Image analysis and definition of results

The FDG-PET/ldCT studies were independently analyzed by two blinded physicians who both had board certification in nuclear medicine and with 9 (MM) and 25(MS) years of professional experience. The MRI studies were independently analyzed by two blinded physicians who specialized in diagnostic radiology and who had 27 (SSF) and 5 (JMH) years of experience with cross-sectional imaging of the head and neck.

The area of the thyroid bed and cervical lymph node basins in the FDG-PET/ldCT and MRI examinations were analyzed for locally recurrent TC and nodal metastases separately as well as non-split. In order to be able to compare both imaging modalities, all pathology seen in the FDG-PET/ldCT, which was located outside the field of view covered by the MRI, was excluded for analysis. The test results were classified as either positive or negative based on a qualitative visual analysis. If either one or both of the two readers identified a pathologic finding, the result was considered to be positive. Uncertain findings were classified as negative. To explore the possibilities for a synergistic effect, the results of the FDG-PET/ldCT and MRI examinations were combined as follows: If either both FDG-PET/ldCT and MRI or one of each was positive, then the combined result was determined to be positive. If both the FDG-PET/ldCT and MRI findings were negative, then the combined result was classified as negative. The separate analyses were followed by a consensus reading between the FDG-PET/ldCT and MRI observers. Inter-observer agreement was determined by means of Cohen’s kappa coefficient (κ) and classified according to Landis and Koch [31].

Validity

The gold standard was defined as histopathological findings (subgroup a, n = 20) or, if the patient did not receive an operation for any reason, a negative long-term clinical follow-up period of at least 3 years (subgroup b, n = 26). In subgroup a 17 patients were operated as a result of the findings of the FDG-PET/ldCT and MRI examinations, whereas 3 patients underwent surgery in the subsequent clinical course. Due to the high number of patients who did not undergo surgery, we performed a separate subgroup analysis on this group. The gold standard for locally recurrent TC or nodal metastases was determined either as “positive” or “negative”, respectively.

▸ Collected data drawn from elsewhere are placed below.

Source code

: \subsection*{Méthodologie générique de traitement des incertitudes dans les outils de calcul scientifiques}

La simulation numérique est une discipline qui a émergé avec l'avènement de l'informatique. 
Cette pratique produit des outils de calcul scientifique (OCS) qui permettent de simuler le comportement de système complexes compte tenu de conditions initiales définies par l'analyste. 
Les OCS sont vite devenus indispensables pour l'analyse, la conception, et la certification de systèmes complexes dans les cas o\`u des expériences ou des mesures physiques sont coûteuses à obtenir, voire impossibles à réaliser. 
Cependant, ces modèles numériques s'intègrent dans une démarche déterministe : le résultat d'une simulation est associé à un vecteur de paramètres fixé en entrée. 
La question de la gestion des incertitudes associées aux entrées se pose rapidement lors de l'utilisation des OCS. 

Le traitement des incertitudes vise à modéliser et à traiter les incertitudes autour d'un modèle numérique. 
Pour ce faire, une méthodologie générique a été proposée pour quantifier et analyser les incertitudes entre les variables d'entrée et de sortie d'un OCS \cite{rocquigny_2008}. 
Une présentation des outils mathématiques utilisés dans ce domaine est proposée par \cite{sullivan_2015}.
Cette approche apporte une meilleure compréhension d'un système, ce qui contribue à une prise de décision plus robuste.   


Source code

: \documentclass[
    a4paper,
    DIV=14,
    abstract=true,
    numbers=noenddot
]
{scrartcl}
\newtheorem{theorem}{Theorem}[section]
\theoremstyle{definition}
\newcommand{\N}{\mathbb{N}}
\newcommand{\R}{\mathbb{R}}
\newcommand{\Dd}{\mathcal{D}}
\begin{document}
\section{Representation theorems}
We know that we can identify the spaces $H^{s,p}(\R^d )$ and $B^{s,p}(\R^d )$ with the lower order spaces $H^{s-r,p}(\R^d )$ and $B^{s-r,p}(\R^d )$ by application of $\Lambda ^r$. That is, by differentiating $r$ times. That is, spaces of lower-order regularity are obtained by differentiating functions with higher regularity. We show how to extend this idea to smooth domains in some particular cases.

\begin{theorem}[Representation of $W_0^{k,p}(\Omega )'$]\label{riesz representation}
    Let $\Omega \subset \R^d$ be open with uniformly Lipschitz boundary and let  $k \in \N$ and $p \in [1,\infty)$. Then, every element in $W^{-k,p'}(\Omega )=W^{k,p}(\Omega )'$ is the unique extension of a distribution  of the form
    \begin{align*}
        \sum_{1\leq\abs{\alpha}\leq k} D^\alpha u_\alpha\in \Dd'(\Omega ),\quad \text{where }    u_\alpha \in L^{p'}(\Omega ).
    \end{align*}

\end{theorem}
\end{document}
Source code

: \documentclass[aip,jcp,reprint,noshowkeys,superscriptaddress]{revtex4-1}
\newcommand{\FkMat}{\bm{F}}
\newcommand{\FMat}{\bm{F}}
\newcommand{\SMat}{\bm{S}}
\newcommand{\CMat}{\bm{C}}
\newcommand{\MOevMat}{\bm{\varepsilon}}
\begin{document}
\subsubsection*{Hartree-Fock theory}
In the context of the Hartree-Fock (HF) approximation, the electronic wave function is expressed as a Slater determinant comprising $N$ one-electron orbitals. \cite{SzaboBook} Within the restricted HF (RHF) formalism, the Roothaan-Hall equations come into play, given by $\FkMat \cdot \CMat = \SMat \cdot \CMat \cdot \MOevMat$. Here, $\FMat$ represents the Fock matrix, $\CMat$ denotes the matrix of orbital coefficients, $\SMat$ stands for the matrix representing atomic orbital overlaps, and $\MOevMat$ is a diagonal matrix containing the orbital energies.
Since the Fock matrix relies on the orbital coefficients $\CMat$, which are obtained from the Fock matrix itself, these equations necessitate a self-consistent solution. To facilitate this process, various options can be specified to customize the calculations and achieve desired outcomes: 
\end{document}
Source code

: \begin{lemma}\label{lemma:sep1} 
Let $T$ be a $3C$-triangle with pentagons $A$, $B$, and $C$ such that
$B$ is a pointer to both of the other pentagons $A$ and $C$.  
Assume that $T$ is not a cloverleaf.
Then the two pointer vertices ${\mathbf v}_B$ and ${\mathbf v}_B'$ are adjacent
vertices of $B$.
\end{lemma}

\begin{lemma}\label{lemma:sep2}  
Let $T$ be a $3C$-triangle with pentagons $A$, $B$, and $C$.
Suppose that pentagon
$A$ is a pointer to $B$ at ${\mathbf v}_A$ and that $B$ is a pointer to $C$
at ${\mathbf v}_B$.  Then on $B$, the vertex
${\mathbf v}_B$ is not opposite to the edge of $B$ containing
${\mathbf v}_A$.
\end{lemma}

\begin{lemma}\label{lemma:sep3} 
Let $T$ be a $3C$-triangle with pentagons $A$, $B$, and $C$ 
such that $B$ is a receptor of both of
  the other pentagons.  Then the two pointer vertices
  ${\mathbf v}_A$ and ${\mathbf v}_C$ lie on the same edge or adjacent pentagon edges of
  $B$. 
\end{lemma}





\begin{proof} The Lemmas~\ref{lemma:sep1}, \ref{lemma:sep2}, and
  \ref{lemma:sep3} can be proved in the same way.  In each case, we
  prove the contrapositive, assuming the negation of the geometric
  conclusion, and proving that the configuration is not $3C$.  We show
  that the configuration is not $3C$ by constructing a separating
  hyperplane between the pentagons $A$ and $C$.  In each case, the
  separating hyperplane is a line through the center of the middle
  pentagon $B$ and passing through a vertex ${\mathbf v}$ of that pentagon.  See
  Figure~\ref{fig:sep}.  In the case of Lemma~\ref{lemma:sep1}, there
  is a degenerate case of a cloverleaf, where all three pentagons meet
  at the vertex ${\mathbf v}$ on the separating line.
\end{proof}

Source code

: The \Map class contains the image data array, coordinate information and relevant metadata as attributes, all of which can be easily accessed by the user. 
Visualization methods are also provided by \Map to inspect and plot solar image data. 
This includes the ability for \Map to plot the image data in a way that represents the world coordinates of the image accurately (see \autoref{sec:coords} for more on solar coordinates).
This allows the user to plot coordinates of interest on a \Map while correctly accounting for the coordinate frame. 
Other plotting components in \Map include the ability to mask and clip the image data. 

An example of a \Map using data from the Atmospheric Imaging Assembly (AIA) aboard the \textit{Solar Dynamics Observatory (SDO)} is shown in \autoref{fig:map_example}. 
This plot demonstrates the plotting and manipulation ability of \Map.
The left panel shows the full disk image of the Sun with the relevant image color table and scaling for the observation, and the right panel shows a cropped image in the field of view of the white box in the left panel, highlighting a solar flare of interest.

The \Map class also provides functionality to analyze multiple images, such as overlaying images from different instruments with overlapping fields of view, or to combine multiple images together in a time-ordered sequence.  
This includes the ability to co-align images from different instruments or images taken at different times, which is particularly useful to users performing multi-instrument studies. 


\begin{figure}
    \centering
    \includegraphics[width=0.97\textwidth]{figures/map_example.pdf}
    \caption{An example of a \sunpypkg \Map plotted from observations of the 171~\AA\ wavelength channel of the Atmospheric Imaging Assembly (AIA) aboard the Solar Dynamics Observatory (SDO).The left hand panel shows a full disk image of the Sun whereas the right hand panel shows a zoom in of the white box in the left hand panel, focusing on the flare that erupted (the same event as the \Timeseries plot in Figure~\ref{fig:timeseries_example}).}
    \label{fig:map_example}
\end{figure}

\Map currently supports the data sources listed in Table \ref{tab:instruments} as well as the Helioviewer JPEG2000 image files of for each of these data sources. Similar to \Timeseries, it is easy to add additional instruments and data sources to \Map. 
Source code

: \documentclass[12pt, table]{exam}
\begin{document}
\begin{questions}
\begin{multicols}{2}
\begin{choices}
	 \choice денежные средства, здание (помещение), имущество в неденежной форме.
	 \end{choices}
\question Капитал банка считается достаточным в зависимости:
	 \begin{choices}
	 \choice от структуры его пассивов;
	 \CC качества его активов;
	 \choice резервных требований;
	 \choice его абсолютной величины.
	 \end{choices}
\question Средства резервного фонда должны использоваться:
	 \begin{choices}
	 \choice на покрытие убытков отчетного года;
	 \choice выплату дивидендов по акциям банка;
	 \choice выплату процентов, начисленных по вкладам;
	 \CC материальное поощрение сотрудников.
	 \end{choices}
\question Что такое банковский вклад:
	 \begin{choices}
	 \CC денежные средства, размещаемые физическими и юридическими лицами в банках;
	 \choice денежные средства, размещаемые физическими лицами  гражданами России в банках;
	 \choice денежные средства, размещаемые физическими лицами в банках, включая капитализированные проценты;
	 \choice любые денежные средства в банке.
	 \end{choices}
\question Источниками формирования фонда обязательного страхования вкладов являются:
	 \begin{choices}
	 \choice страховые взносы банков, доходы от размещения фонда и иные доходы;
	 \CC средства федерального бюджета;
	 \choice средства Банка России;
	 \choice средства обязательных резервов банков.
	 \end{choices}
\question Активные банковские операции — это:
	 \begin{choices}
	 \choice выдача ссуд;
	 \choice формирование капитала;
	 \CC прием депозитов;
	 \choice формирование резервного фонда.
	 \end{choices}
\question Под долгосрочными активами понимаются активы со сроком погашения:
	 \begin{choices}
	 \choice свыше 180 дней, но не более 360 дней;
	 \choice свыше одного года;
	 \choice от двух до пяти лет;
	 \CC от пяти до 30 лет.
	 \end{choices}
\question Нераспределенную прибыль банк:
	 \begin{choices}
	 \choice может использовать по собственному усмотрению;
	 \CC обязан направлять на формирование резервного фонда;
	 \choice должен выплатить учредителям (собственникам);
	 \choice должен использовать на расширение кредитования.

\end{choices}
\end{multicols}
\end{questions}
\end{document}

Method comparisons for detection of locally recurrent TC and cervical nodal metastases

The findings of the FDG-PET/ldCT and MRI examinations were independently compared to the gold standard in a cross table analysis. Subsequently, the combined FDG-PET/ldCT and MRI results were compared to the gold standard. Finally, the results of the consensus reading were compared to the gold standard and to the combined FDG-PET/ldCT and MRI results. For each comparison, the sensitivity, specificity, positive predictive value (PPV), negative predictive value (NPV), and diagnostic accuracy were calculated.

Clinical relevance

To evaluate the clinical relevance of the detected imaging findings, we separately analyzed the therapeutic consequences of the PET/CT and MRI examinations in clinical routine. According to Wiebel et al. [32] the FDG-PET/ldCT and MRI scans were considered to impact the patient management if the “examinations identified disease that was not previously known and resulted in an intervention”, if the scans “resulted in the decision to not pursue a specific intervention”, or if the scan “changed the extent of a planned surgery because of additional disease identified” [32].

Statistical tests

Data analyses were performed using IBM SPSS Statistics® Version 22 (IBM, NY, USA). Cohen’s kappa coefficient was used to determine inter-observer agreement. For method comparison, the sensitivity, specificity, PPV, and NPV were calculated, and McNemar’s test for paired samples was applied, where the level of significance was set at α = 0.05.

Results

In the detection of both locally recurrent TC and nodal metastases with FDG-PET/ldCT, there was a substantial agreement between reader 1 and reader 2 (κ = 0.71 and κ = 0.63, respectively). In the non-split analysis of detection of locally recurrent TC or nodal metastases we found an almost perfect agreement between reader 1 and reader 2 (κ = 0.83).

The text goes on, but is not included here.